What would be a concrete example of a commutative unital Banach algebra that contains nilpotent elements?

Answer 1

Upper triangular Toeplitz matrices give another example, i.e., the unital subalgebra of the $n$-by-$n$ matrices generated by the matrix with $1$s on the superdiagonal and $0$s elsewhere.

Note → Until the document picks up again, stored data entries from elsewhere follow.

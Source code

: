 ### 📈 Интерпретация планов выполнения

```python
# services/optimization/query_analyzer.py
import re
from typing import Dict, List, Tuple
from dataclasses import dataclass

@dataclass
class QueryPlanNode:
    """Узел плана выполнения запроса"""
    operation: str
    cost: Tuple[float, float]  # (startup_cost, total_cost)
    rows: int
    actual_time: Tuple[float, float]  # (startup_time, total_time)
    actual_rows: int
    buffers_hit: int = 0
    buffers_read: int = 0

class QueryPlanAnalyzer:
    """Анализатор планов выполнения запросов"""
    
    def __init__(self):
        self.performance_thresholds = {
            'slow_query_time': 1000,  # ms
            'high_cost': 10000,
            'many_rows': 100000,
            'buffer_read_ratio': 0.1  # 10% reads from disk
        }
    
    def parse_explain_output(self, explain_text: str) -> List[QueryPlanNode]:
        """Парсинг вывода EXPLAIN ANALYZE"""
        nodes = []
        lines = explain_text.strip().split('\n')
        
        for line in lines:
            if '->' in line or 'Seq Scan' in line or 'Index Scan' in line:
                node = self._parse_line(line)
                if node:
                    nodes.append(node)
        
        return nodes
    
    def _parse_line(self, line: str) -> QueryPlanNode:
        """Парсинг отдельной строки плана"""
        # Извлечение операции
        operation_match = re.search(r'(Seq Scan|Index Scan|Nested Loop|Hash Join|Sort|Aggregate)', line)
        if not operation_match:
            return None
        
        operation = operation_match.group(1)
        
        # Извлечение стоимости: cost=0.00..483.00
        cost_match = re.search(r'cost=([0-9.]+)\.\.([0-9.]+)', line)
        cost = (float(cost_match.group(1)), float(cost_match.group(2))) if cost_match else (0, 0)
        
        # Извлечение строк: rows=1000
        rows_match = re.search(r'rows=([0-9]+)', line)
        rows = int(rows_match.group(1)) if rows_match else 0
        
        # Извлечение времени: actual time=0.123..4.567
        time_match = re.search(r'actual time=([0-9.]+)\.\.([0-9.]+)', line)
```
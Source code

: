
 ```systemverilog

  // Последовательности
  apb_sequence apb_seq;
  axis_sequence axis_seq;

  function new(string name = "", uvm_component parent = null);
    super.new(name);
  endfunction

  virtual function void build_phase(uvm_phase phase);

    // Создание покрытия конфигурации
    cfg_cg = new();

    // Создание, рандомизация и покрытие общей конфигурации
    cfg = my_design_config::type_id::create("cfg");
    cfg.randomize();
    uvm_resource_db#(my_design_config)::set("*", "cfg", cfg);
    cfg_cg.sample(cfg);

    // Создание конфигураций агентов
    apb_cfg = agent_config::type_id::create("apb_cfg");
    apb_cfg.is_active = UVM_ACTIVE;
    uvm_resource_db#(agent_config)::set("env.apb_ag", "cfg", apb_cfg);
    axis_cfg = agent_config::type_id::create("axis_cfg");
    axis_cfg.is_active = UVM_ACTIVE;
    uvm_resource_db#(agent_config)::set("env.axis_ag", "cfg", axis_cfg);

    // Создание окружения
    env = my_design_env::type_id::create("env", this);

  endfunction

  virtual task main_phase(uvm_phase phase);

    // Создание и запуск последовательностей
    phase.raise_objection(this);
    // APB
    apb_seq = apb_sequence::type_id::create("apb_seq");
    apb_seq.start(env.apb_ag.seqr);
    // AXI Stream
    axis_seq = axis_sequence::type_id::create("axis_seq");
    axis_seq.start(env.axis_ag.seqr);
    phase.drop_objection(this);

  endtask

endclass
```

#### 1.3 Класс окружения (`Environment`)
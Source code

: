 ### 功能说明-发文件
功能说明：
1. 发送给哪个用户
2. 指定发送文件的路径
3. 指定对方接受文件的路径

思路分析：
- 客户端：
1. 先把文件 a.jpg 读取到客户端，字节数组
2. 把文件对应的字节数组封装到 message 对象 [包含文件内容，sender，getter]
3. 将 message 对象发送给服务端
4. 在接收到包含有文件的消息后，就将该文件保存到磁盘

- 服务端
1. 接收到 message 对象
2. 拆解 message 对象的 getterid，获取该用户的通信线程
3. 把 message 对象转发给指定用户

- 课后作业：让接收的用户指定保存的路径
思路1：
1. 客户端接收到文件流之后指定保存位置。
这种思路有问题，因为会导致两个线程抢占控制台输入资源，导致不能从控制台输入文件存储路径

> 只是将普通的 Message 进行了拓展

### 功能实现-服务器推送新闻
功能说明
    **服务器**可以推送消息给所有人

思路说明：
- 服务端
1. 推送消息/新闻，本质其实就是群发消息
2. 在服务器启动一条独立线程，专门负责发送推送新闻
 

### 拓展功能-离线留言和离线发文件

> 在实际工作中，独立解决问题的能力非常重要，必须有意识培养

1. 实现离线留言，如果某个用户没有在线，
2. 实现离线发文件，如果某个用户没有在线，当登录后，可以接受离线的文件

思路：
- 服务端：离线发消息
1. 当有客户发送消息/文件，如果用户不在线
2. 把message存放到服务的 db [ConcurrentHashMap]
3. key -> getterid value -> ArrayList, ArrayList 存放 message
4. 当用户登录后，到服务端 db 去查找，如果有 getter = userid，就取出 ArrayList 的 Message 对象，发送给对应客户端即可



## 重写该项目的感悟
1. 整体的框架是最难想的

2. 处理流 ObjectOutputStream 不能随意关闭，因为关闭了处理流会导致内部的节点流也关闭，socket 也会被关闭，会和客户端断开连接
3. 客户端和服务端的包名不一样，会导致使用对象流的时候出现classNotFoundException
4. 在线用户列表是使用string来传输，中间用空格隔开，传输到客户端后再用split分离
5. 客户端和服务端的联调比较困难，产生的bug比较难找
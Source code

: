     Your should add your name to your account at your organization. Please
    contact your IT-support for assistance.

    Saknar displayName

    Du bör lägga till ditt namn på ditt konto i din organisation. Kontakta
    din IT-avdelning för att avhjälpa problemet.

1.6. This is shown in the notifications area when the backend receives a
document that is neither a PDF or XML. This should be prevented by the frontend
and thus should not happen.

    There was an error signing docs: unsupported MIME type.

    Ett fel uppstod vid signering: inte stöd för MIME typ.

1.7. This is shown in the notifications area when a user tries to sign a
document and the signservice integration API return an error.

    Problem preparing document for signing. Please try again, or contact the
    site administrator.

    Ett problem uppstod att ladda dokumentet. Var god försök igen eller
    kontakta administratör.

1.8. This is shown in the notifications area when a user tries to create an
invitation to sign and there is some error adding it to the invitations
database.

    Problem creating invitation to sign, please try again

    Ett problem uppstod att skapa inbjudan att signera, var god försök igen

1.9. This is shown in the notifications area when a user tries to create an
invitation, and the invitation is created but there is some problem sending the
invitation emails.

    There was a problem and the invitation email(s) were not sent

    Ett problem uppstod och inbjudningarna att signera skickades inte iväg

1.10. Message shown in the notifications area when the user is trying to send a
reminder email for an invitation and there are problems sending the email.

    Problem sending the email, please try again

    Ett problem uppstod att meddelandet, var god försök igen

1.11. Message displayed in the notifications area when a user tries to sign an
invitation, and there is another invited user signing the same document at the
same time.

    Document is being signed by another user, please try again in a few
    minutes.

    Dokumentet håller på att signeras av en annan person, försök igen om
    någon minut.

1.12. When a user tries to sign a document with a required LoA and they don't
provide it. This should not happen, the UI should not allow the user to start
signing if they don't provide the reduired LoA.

More generally, take any (nonzero) nilpotent element $a$ of a unital Banach algebra $B$, then take the unital Banach subalgebra of $B$ generated by $a$.

Answer 2

If you consider a closed (two-sided) ideal $I$ of the Banach algebra $A$, then you can endow $A/I$ with the quotient norm

$$ \|a+I\|=\inf_{x\in I}\|a+x\| $$

and this norm makes $A/I$ into a Banach algebra (see proof on PlanetMath).

If you now consider $a\in A$ and the closure $I$ of the ideal generated by $a^n$, then $a+I$ will be nilpotent in $A/I$.

Another example. Let $A$ be a commutative Banach algebra and consider $B=A\oplus A$ endowed with the norm $\|(a,v)\|=\|a\|+\|v\|$. Then $B$ is a Banach space. Define an operation on $B$ by

$$(a,v)(b,w)=(ab,aw+bv)$$

It's easy to check that this is a good multiplication turning $B$ into an algebra. For the norm we have \begin{align} \|(a,v)(b,w)\|&=\|(ab,aw+bv)\|\\ &=\|ab\|+\|aw+bv\|\\ &\le\|ab\|+\|aw\|+\|bv\| &&\text{(triangle inequality)}\\ &\le\|a\|\,\|b\|+\|a\|\,\|w\|+\|b\|\,\|v\| &&\text{($A$ is a Banach algebra)}\\ &\le\|a\|\,\|b\|+\|a\|\,\|w\|+\|b\|\,\|v\|+\|v\|\,\|w\|\\ &=(\|a\|+\|v\|)(\|b\|+\|w\|)\\ &=\|(a,v)\|\,\|(b,w)\| \end{align} Thus $B$ is a Banach algebra and every element of the form $(0,v)$ is nilpotent, because $(0,v)^2=(0,0)$.